After slowed sales in the U.S., Starbucks is positioning itself for a comeback in the market with new drink options, payment options, and ordering apps.
By Dawn Geske, International Business Times
With its holiday drink menu in overdrive, Starbucks Corporation (SBUX) is positioning itself for a strong growth going forward. The coffee chain has seen slowed sales over the last few years in a saturated U.S. market but has its eye on China as a region that will make a difference to its bottom line.
China presents a major opportunity for Starbucks as it looks to have over 5,000 stores in the country by 2021, according to CNBC. This is up from the more than 3,400 locations in mainland China that Starbucks is currently operating.
The underappreciated market has given Starbucks a nice boost in sales to date as it saw a 7 percent growth for the country in fiscal 2017 and 6 percent growth in Q1 2018, reports Motley Fool. Starbucks sees the potential in China and is set on making this region the focus of its growth strategy near-term. The company said it expects China to outpace its giant U.S. market in terms of sales one day, according to MarketWatch.
Though don’t count Starbucks out of the U.S. market just yet. The company is continually reinventing itself with new pay and ordering options and an expansion of its beverage menu.
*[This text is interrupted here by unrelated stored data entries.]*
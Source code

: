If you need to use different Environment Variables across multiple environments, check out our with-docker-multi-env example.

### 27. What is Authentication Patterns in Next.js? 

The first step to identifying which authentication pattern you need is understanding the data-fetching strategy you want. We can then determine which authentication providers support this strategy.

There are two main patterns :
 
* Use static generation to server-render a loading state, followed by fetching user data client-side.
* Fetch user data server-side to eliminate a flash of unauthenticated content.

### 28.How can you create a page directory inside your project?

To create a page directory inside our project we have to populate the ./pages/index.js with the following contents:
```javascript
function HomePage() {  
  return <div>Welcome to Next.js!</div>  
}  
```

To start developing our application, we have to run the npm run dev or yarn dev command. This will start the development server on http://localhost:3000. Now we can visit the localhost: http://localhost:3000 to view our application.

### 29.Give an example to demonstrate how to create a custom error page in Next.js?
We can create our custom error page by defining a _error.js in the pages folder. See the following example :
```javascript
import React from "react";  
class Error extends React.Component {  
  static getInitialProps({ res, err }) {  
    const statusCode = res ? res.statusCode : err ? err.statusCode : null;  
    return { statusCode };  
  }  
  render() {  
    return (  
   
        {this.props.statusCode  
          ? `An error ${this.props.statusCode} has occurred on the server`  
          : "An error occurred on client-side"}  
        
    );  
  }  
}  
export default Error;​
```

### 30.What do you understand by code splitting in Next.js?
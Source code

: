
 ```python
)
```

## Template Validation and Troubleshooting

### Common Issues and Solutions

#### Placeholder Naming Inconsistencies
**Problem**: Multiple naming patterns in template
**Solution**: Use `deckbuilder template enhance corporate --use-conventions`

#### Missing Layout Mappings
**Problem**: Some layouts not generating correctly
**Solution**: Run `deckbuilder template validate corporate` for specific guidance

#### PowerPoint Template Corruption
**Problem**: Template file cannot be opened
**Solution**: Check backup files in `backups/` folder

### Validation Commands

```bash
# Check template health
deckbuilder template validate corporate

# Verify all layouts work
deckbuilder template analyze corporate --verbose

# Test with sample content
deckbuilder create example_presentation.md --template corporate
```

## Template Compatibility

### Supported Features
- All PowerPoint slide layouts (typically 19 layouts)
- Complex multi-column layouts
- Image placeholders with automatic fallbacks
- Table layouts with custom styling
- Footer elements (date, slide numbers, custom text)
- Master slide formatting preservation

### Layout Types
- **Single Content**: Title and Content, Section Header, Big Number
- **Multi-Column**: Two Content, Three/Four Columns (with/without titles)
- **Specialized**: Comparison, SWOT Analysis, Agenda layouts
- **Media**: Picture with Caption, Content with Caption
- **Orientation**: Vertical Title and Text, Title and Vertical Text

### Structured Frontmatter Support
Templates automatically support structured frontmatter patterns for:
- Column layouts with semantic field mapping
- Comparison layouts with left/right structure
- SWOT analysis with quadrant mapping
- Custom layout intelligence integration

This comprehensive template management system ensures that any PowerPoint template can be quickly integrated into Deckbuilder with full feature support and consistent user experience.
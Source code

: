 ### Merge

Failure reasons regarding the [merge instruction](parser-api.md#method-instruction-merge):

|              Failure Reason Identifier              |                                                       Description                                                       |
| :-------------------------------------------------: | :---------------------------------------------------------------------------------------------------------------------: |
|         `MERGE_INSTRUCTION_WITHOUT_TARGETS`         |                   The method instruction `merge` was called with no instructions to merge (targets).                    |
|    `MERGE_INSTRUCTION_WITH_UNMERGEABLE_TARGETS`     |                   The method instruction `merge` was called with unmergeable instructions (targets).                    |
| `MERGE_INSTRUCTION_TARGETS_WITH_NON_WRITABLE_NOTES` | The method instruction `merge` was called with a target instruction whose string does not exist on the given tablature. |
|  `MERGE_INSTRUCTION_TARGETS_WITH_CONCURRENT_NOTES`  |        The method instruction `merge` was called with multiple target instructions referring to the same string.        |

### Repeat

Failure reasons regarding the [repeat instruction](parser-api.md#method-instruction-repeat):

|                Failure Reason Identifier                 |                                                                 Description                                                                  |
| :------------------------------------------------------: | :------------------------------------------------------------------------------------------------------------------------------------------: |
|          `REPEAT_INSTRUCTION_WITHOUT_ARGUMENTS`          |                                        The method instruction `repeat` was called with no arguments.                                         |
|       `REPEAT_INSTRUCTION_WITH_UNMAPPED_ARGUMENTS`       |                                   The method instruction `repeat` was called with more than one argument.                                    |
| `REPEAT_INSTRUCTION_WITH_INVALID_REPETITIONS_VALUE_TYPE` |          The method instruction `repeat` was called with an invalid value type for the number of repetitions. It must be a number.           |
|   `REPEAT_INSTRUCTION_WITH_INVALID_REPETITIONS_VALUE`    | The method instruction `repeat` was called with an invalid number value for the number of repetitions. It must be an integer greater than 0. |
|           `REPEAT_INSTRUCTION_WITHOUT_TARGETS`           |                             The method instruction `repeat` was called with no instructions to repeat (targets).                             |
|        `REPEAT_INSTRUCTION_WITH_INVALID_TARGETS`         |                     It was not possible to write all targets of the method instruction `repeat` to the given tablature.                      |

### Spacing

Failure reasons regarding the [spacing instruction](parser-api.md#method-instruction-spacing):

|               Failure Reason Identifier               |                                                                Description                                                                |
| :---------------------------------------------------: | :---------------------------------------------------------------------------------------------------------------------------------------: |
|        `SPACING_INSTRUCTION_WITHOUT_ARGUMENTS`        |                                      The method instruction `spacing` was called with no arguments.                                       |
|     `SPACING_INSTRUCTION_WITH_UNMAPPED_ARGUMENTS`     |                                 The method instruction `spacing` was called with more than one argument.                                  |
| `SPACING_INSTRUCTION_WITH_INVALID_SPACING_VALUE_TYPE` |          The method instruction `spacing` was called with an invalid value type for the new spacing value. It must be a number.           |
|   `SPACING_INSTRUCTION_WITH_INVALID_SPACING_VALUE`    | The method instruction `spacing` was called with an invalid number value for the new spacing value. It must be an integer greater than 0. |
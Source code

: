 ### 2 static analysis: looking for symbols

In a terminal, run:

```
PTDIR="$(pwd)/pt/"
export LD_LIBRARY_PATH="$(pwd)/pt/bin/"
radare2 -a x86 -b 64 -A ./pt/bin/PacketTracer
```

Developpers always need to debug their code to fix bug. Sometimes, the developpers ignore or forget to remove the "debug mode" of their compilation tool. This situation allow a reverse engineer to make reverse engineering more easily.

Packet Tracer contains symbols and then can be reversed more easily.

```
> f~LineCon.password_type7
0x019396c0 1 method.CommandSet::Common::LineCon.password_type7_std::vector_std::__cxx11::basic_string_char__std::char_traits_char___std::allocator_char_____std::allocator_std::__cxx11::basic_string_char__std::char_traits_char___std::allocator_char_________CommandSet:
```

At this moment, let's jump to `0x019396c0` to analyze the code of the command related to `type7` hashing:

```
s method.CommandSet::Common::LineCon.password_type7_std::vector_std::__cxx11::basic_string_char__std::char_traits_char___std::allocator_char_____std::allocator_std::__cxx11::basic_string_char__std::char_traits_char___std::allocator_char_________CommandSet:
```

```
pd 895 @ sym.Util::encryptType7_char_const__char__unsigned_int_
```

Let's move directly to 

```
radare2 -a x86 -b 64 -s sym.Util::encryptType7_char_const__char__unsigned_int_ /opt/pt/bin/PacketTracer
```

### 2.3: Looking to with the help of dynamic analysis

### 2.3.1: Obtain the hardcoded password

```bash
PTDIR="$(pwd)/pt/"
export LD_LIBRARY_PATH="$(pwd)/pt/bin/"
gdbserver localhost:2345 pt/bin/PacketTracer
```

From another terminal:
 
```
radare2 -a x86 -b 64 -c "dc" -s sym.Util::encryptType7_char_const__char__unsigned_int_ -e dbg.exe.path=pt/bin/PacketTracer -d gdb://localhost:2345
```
The company is fighting its lagging U.S. sales by addressing its low profit generating afternoons and evenings. Adding the much-needed, afternoon pick-me-up, Nitro Cold Brew to its drink menu at even more locations is an attempt by Starbucks to gain late day customers that need that jolt of caffeine. The company, which offers happy hour promotions, will also add more cold drinks to the menu that consumers tend to gravitate towards later in the day.
Starbucks is also looking to attract younger consumers with self-pay and skip the line ordering apps. These mobile options are now available to all customers instead of the customary Rewards members. This is a move the coffee giant hopes will make coffee buying a little more hassle-free for those customers that don’t frequent Starbucks on a regular basis.
Loyal customers are not out the mix as Starbucks wants them to buy more too, especially using the co-branded Visa card it launched in February. Not only can customers use the card to make purchases but they will earn reward stars to redeem for free drinks at the coffeehouse.
Starbucks has projected its stock share to reach $2.48 to $2.53 at the end of fiscal 2018.
As of Friday morning, the stock price for Starbucks was up over 9 percent.